New Find . . . Same Question



The Naledi skeletons in South Africa, whose discovery was announced last September, represent the latest species declared to be a likely human relative. Possibly one of the biggest stories of the decade, it made the cover of National Geographic. At least 15 skeletons have been found so far, deep in an almost-inaccessible cave. All of these creatures have curved fingers and long arms.

Evidence of stone tools, which are almost always found in human dwelling places, is missing, and the bones haven’t been gnawed on, so they weren’t dragged there by predators. For so many bodies to be there, many scientists presume they must have journeyed deep into the cave repeatedly, not to hunt but to bury their dead.

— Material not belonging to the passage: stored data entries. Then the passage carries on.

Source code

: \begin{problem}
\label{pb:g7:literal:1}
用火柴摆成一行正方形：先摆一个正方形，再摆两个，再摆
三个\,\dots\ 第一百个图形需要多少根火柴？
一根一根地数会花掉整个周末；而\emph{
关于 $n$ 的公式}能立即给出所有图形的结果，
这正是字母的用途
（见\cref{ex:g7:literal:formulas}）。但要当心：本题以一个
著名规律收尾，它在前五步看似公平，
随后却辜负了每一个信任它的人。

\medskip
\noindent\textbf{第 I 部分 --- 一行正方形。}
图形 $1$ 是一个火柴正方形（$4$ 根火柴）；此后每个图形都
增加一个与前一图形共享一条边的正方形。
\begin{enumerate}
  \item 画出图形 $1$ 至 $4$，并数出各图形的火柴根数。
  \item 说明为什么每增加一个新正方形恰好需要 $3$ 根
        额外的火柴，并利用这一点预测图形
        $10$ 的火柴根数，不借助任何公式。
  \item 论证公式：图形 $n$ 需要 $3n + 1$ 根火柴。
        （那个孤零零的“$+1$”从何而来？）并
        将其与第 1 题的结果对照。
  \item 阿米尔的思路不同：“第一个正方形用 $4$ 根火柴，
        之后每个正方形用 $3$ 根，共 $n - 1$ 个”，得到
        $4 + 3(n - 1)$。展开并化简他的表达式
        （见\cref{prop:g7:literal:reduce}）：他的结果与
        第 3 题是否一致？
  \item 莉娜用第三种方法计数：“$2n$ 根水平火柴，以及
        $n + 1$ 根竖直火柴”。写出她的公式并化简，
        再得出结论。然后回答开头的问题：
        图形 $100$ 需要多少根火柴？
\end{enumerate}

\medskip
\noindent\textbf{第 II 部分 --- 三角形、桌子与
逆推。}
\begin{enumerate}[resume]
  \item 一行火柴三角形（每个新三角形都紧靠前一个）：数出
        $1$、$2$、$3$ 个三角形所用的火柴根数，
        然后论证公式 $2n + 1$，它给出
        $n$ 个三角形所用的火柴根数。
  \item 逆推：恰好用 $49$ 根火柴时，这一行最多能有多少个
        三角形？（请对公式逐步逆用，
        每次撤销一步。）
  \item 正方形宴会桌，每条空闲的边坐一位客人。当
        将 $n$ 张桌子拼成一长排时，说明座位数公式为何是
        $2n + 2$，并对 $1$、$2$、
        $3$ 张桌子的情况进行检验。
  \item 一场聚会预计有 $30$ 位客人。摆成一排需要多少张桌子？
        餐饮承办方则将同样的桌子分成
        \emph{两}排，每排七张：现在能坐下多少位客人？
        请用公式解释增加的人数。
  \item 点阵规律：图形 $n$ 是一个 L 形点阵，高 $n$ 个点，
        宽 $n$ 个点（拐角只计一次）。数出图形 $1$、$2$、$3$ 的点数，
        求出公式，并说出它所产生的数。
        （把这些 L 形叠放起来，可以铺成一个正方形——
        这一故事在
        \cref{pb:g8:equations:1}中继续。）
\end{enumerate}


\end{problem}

Such discoveries of previously unknown creatures are fascinating because they expand our knowledge of the variety God placed within creation, and they provide clues about the spread of humans and apes after Noah’s Ark landed.

National Geographic

The discovery of H. naledi leads some to ask where it fits in the hominid evolutionary tree. Creationists, on the other hand, seek to answer whether it is human or an extinct ape.

In the final analysis, the bones must be either fully ape or fully human.

Are these apes or human? It’s important to review the research carefully. Since access to the original bones is limited, an accurate assessment is often difficult.

The evolutionary researchers themselves are uncertain about the bones’ age because the material from which the bones were dug cannot be dated by radiometric methods. So they’re not sure where to place them in their timeline of supposed ape and human evolution.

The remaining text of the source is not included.